刃長:20.6(六寸八分弱) 反り:僅かに内反り 元幅:2.13 元重ね:0.44 穴なし



 片側平造り、丸棟尋常。 宝珠に昇り龍の彫り。 鍛え、小板目沈み勝ちに詰み、繊細な地景を交え、地鉄概ね精良。 刃文、匂い勝ちな互の目乱れを主体とし、刃中互の目足入り、匂い口沈み勝ちに締まる。 帽子、湾れ込んで先僅かに掃き掛け長く返り、棟寄りを細直刃調に棟区まで焼き下げる。 茎生ぶ、先栗尻、鑢逆筋違い。 金無垢ハバキ。 時代研磨。 白鞘入り。  



【コメント】
 恒平は、上林(かんばやし)勇二と言い、昭和二十四年、現在の山形県鶴岡市に生まれ、昭和四十二年、宮入昭平の門人となり、昭和五十一年に独立すると、以後、文化庁長官賞四回、高松宮賞二回、薫山賞等々多くの受賞を果たしました。昭和六十年に無鑑査、翌六十一年には山形市長谷堂に鍛刀場を開設、平成二十年、山形県の無形文化財保持者に認定されました。
 師が得意とした相州伝を基本に、その他様々な古名刀の写しも意欲的に行い、『現代刀職展』には毎年無鑑査出品を続ける名工です。彫り物も巧みで、彫金の技は無鑑査柳村仙寿に学んでいます。
本作は昭和五十八年、同工三十四歳の頃の作、寸法六寸八分弱、造り込みとしては小刀ですが、短刀サイズの入念作、勿論登録証も付いています。
 ふっくらと華やかな互の目乱れを焼いており、表の宝珠と昇り龍は、柳村仙寿の作です。仙寿は現代刀身彫刻の最高峰と呼ばれる名人、平成七年に岡山県の重要無形文化財、同九年には無鑑査に認定されましたが、平成三十年四月、七十三歳で亡くなっています。
 うねるような躍動感のある龍の体、背びれ、鱗一枚一枚に立体感を出して巧みに彫っています。茎銘は仙寿特有のすくい鏨銘です。
 刀身に刻まれた『青雲万里(せいうんばんり)』とは、『果てしなく高く、果てしなく遠い。』の意、一朝一夕では辿り着かない高い目標のことであり、同工の座右の銘です。

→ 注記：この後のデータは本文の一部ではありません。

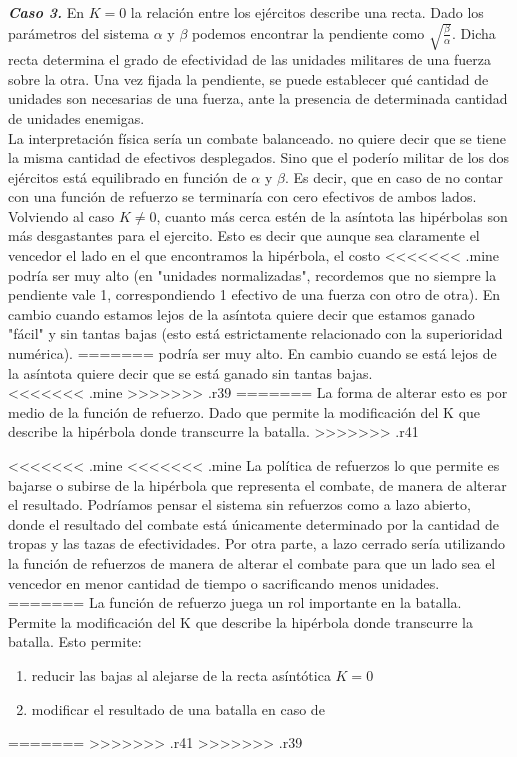 \documentclass{sig-alternate}
\begin{document}
\textbf{\textit{Caso 3.}} 
En $K=0$ la relación entre los ejércitos describe una recta. Dado los parámetros del sistema $\alpha$ y $\beta$ podemos encontrar la pendiente como $\sqrt{\frac{\beta}{\alpha}}$. Dicha recta determina el grado de efectividad de las unidades militares de una fuerza sobre la otra. Una vez fijada la pendiente, se puede 
establecer qué cantidad de unidades son necesarias de una fuerza, ante la presencia de determinada cantidad de unidades enemigas.  \\
La interpretación f\'isica ser\'ia un combate balanceado. no quiere decir que se tiene la misma cantidad de efectivos desplegados. Sino que el poderío militar de los dos ej\'ercitos está equilibrado en función de $\alpha$ y $\beta$. Es decir, que en caso de no contar con una funci\'on de refuerzo se terminar\'ia con cero efectivos de ambos lados. \\
Volviendo al caso $K \ne 0$, cuanto m\'as cerca est\'en de la as\'intota las hip\'erbolas son m\'as desgastantes para el ejercito. Esto es decir que aunque sea claramente
el vencedor el lado en el que encontramos la hip\'erbola, el costo
<<<<<<< .mine
podr\'ia ser muy alto (en "unidades normalizadas", recordemos que no
siempre la pendiente vale 1, correspondiendo 1 efectivo de una fuerza
con otro de otra). En cambio cuando estamos lejos de la as\'intota
quiere decir que estamos ganado "f\'acil" y sin tantas bajas (esto est\'a
estrictamente relacionado con la superioridad num\'erica).
=======
podr\'ia ser muy alto. En cambio cuando se está lejos de la as\'intota
quiere decir que se está ganado sin tantas bajas. \\
<<<<<<< .mine
>>>>>>> .r39
=======
La forma de alterar esto es por medio de la función de refuerzo. Dado que permite la modificación del K que describe la hipérbola donde transcurre la batalla. 
>>>>>>> .r41

<<<<<<< .mine
<<<<<<< .mine
La política de refuerzos lo que permite es bajarse o subirse de la
hip\'erbola que representa el combate, de manera de alterar el
resultado. Podr\'iamos pensar el sistema sin refuerzos como a lazo
abierto, donde el resultado del combate está \'unicamente determinado
por la cantidad de tropas y las tazas de efectividades. Por otra
parte, a lazo cerrado ser\'ia utilizando la funci\'on de refuerzos de
manera de alterar el combate para que un lado sea el vencedor en menor
cantidad de tiempo o sacrificando menos unidades.
=======
La función de refuerzo juega un rol importante en la batalla. Permite la modificación del K que describe la hipérbola donde transcurre la batalla. Esto permite:
\begin{enumerate}
\item reducir las bajas al alejarse de la recta asíntótica $K=0$
\item modificar el resultado de una batalla en caso de
\end{enumerate}
=======
>>>>>>> .r41
>>>>>>> .r39
\end{document}
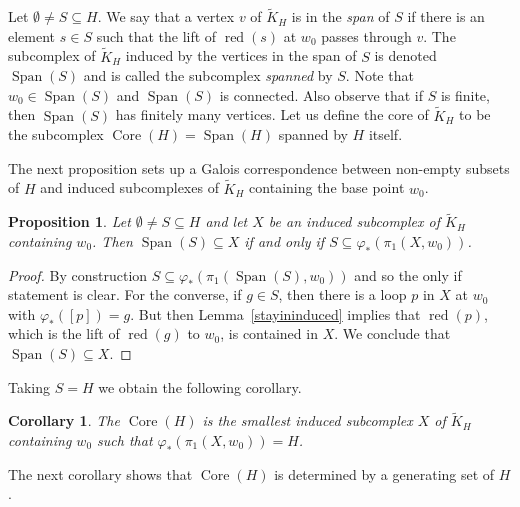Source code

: \documentclass[11pt,reqno]{amsart}
\newtheorem{Prop}[Thm]{Proposition}
\newtheorem{Cor}[Thm]{Corollary}
\begin{document}
Let $\emptyset\neq S\subseteq H$.  We say that a vertex $v$ of ${\ensuremath{\widetilde {K}}}_H$ is in the \emph{span} of $S$ if there is an element $s\in S$ such that the lift of ${\mathop{\mathrm{red}}\nolimits}(s)$ at $w_0$ passes through $v$. The subcomplex of ${\ensuremath{\widetilde {K}}}_H$ induced by the vertices in the span of $S$ is denoted ${\mathop{\mathrm{Span}}\nolimits}(S)$ and is called the subcomplex \emph{spanned} by $S$. Note that $w_0\in {\mathop{\mathrm{Span}}\nolimits}(S)$ and ${\mathop{\mathrm{Span}}\nolimits}(S)$ is connected. Also observe that if $S$ is finite, then ${\mathop{\mathrm{Span}}\nolimits}(S)$ has finitely many vertices.
Let us define the core of ${\ensuremath{\widetilde {K}}}_H$ to be the subcomplex ${\mathop{\mathrm{Core}}\nolimits}(H)={\mathop{\mathrm{Span}}\nolimits}(H)$ spanned by $H$ itself.

The next proposition sets up a Galois correspondence between non-empty subsets of $H$ and induced subcomplexes of ${\ensuremath{\widetilde {K}}}_H$ containing the base point $w_0$.

\begin{Prop}\label{galoisconnection}
Let $\emptyset\neq S\subseteq H$ and let $X$ be an induced subcomplex of ${\ensuremath{\widetilde {K}}}_H$ containing $w_0$. Then ${\mathop{\mathrm{Span}}\nolimits}(S)\subseteq X$ if and only if $S\subseteq {\varphi}_*(\pi_1(X,w_0))$.
\end{Prop}
\begin{proof}
By construction $S\subseteq {\varphi}_*(\pi_1({\mathop{\mathrm{Span}}\nolimits}(S),w_0))$ and so the only if statement is clear. For the converse, if $g\in S$, then there is a loop $p$ in $X$ at $w_0$ with ${\varphi}_*([p])=g$.  But then Lemma~\ref{stayininduced} implies that ${\mathop{\mathrm{red}}\nolimits}(p)$, which is the lift of ${\mathop{\mathrm{red}}\nolimits}(g)$ to $w_0$, is contained in $X$.  We conclude that ${\mathop{\mathrm{Span}}\nolimits}(S)\subseteq X$.
\end{proof}

Taking $S=H$ we obtain the following corollary.

\begin{Cor}\label{smallestinduced}
The ${\mathop{\mathrm{Core}}\nolimits}(H)$ is the smallest induced subcomplex $X$ of ${\ensuremath{\widetilde {K}}}_H$ containing $w_0$ such that ${\varphi}_*(\pi_1(X,w_0))=H$.
\end{Cor}

The next corollary shows that ${\mathop{\mathrm{Core}}\nolimits}(H)$ is determined by a generating set of $H$.
\end{document}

 『臥牛山下(がぎゅうさんか)』とありますが、臥牛山は、岡山県高梁(たかはし)市にある四つの山からなる山岳、岡山県百名山の一つで、日本三大山城である備中松山城(復元)があります。そんな岡山の名山の麓にて仙寿が彫り物を入れたという意であり、合作を意味しています。
 今では二度と手に入らない無鑑査二人の合作刀、ズシンとくるハバキは金無垢、同時期に作られた#632とは同じ山形県登録の連番になっています。
 これは絶対に見過ごせない逸品です。